:: What the task requires ::
For the string "resources", count the lines in the records below that contain it. Answer with that number alone.

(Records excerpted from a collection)
=-=-=
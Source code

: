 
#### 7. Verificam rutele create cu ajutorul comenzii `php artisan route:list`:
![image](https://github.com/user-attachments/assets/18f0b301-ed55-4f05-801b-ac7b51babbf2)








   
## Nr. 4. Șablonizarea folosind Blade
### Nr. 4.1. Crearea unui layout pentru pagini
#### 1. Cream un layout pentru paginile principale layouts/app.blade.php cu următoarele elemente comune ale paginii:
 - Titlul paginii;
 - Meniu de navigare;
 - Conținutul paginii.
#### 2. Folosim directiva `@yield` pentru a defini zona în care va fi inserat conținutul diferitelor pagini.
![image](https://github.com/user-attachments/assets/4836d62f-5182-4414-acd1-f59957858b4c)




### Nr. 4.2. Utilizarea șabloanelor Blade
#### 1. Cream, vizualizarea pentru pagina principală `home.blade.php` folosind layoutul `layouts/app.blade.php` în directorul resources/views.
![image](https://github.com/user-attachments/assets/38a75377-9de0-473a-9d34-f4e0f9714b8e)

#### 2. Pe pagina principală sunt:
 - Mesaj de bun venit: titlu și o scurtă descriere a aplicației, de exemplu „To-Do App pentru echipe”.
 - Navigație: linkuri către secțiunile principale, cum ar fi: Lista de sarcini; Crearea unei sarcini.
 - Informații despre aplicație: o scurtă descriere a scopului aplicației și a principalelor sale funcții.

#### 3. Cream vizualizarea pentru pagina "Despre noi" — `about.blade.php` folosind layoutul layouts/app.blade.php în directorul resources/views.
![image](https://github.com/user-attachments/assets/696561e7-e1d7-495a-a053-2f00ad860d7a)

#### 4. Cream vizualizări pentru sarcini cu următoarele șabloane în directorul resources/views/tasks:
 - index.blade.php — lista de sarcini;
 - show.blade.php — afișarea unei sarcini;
=-=-=
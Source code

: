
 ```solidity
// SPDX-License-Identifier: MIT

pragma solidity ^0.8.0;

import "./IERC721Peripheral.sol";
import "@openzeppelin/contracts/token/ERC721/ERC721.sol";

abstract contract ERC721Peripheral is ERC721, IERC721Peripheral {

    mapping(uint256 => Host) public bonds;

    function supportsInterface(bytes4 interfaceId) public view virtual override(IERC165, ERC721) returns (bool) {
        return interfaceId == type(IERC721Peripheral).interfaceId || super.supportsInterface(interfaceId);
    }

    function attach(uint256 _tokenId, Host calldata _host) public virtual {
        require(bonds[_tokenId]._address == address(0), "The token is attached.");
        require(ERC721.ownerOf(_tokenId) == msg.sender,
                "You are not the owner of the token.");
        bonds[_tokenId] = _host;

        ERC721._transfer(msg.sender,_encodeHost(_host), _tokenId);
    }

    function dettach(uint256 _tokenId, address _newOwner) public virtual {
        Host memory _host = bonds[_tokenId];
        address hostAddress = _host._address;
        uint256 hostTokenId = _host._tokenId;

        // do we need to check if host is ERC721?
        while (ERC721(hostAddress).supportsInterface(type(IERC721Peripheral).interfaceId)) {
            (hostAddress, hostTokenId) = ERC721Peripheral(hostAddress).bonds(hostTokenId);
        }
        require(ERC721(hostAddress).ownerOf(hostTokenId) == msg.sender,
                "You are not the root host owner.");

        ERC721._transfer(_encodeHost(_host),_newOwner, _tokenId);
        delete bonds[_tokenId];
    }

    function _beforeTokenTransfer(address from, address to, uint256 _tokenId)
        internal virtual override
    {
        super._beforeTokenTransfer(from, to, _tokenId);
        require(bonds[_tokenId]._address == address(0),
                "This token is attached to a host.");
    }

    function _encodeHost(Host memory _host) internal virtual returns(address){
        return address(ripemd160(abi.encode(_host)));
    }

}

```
=-=-=
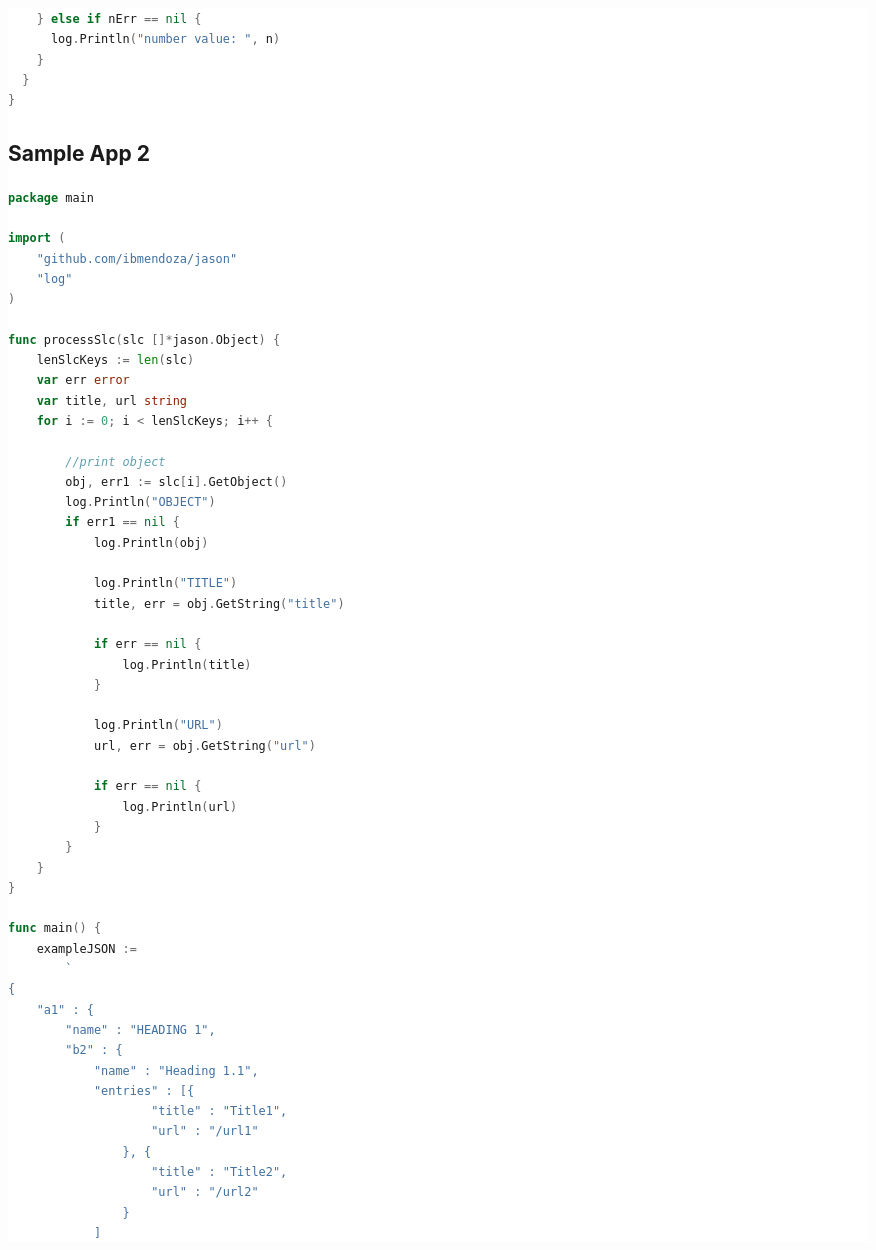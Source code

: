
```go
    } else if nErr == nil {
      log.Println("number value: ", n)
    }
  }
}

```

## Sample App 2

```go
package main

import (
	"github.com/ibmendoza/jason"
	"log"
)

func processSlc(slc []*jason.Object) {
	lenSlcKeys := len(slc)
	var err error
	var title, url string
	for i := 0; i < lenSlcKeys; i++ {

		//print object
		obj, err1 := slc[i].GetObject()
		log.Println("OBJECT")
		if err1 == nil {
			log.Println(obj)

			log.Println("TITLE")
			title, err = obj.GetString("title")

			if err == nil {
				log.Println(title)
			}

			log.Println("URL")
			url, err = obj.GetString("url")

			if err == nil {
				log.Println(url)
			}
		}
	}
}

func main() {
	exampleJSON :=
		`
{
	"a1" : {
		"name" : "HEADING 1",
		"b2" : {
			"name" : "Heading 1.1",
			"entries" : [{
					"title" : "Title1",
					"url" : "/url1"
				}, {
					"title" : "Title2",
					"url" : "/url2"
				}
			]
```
=-=-=
:: Output ::
3